Lenin was not the cause of the party struggle; his arrival simply hastened both the start and the rapid end to the crisis. “Without Lenin the crisis, which the opportunist leadership was inevitably bound to produce, would have assumed an extraordinarily sharp and protracted character. The conditions of war and revolution, however, would not allow the party a long period for fulfilling its mission. Thus it is by no means excluded that a disoriented and split party might have let slip the revolutionary opportunity for many years. The role of personality arises before us here on a truly gigantic scale. It is necessary only to understand that role correctly, taking personality as a link in the historic chain” (91).

Marxists are sometimes accused of denying the role of the individual in history.
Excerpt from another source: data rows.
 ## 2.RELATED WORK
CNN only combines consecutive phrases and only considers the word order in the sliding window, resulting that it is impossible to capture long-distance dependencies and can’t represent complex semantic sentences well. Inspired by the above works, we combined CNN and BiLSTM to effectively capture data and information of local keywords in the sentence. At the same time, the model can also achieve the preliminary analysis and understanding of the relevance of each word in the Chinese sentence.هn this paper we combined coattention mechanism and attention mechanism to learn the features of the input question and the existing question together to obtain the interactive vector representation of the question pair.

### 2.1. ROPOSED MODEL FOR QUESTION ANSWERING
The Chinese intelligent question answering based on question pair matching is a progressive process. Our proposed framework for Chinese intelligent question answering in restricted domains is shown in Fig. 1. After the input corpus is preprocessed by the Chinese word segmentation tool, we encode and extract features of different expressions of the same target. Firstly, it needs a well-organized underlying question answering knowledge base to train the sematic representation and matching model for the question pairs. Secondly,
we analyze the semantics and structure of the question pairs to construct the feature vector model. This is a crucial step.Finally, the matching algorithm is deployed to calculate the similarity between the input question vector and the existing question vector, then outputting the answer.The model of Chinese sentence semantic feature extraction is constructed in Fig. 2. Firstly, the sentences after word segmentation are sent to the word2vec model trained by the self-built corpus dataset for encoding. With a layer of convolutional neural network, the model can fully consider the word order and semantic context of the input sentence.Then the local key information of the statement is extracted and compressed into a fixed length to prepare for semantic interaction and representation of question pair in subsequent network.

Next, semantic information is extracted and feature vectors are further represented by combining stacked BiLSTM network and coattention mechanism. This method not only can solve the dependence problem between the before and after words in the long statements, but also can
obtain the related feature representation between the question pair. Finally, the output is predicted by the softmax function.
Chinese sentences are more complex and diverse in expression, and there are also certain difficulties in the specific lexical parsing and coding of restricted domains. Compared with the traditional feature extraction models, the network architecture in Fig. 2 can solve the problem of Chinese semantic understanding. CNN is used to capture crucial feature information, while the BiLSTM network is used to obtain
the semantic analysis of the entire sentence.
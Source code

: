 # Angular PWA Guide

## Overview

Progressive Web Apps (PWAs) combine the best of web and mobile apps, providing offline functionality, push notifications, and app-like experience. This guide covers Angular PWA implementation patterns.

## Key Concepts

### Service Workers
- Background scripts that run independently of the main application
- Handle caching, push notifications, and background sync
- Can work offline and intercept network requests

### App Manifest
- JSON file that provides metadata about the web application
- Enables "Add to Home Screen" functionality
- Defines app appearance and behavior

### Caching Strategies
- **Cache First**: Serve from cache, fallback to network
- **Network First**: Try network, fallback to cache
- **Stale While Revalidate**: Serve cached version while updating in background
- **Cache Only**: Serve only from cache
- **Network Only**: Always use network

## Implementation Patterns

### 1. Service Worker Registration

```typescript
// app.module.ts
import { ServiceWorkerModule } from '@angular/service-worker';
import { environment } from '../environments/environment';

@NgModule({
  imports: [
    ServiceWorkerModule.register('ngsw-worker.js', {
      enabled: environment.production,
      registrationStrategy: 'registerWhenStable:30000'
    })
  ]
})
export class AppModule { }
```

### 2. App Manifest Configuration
On the contrary, Marxism understands exactly that living people make history, otherwise why struggle for cadres and parties? However, Marxism explains that an individual gains their ideas and personality, not by chance, but through experience of life.
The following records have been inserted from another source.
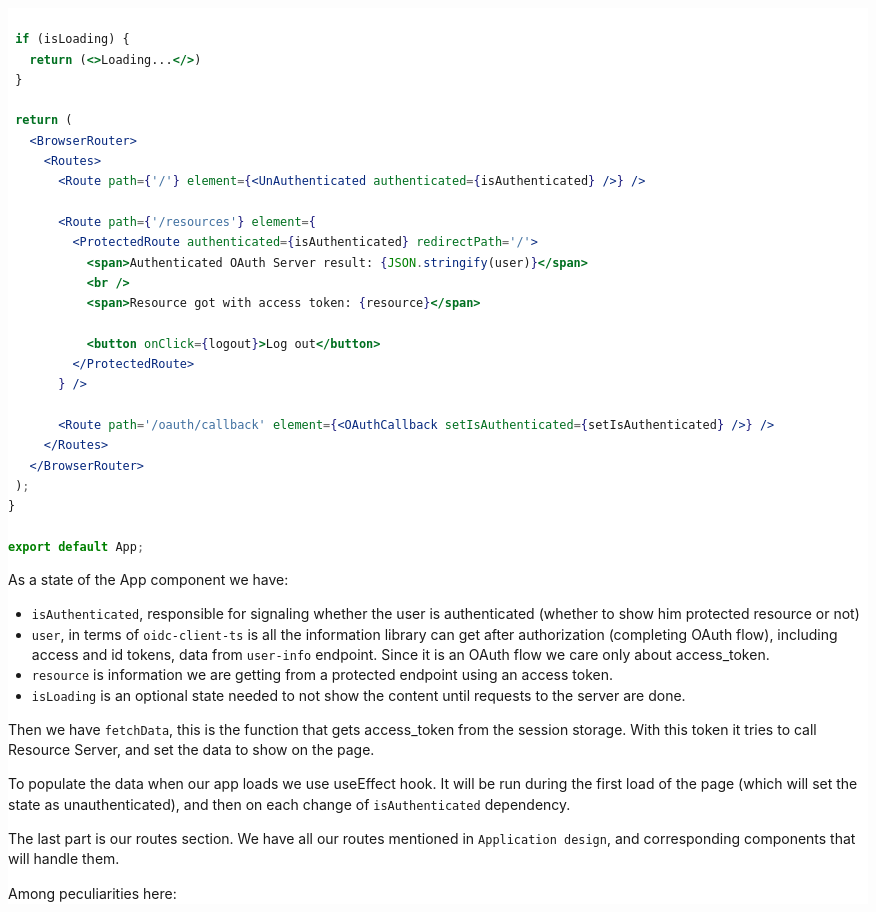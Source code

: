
 ```jsx

 if (isLoading) {
   return (<>Loading...</>)
 }

 return (
   <BrowserRouter>
     <Routes>
       <Route path={'/'} element={<UnAuthenticated authenticated={isAuthenticated} />} />

       <Route path={'/resources'} element={
         <ProtectedRoute authenticated={isAuthenticated} redirectPath='/'>
           <span>Authenticated OAuth Server result: {JSON.stringify(user)}</span>
           <br />
           <span>Resource got with access token: {resource}</span>

           <button onClick={logout}>Log out</button>
         </ProtectedRoute>
       } />

       <Route path='/oauth/callback' element={<OAuthCallback setIsAuthenticated={setIsAuthenticated} />} />
     </Routes>
   </BrowserRouter>
 );
}

export default App;
```

As a state of the App component we have:



* `isAuthenticated`, responsible for signaling whether the user is authenticated (whether to show him protected resource or not)
* `user`, in terms of `oidc-client-ts` is all the information library can get after authorization (completing OAuth flow), including access and id tokens, data from `user-info` endpoint. Since it is an OAuth flow we care only about access_token.
* `resource` is information we are getting from a protected endpoint using an access token.
* `isLoading` is an optional state needed to not show the content until requests to the server are done.

Then we have `fetchData`, this is the function that gets access_token from the session storage. With this token it tries to call Resource Server, and set the data to show on the page.

To populate the data when our app loads we use useEffect hook. It will be run during the first load of the page (which will set the state as unauthenticated), and then on each change of `isAuthenticated` dependency. 

The last part is our routes section. We have all our routes mentioned in `Application design`, and corresponding components that will handle them.

Among peculiarities here:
Lenin was not an accidental element in the historic development, but a product of the whole past of Russian history. Along with the vanguard of the workers, he had lived through their struggle in the course of the preceding quarter century. Lenin did not oppose the party from outside, but was himself its most complete expression. In educating it he had educated himself in it. His divergence from the ruling circles of the Bolsheviks meant the struggle of the future of the party against its past. If Lenin had not been artificially separated from the party by the conditions of emigration and war, the external mechanics of the crisis would not have been so dramatic. From the extraordinary significance which Lenin’s arrival received, it should only be inferred that leaders are not accidentally created, they are gradually chosen out and trained up in the course of decades, that they cannot be capriciously replaced...'' (92).

Lenin became the unqualified leader of the most revolutionary party in the world's history, because his thought and will were really equal to the demands of the gigantic revolutionary possibilities of the country and the epoch” (93). He was not some genius who transformed Bolshevism through force of personality alone. However, Lenin was an essential part in the chain of objective forces that led to October. Without him it is unlikely that the October Revolution of 1917 would have ever succeeded.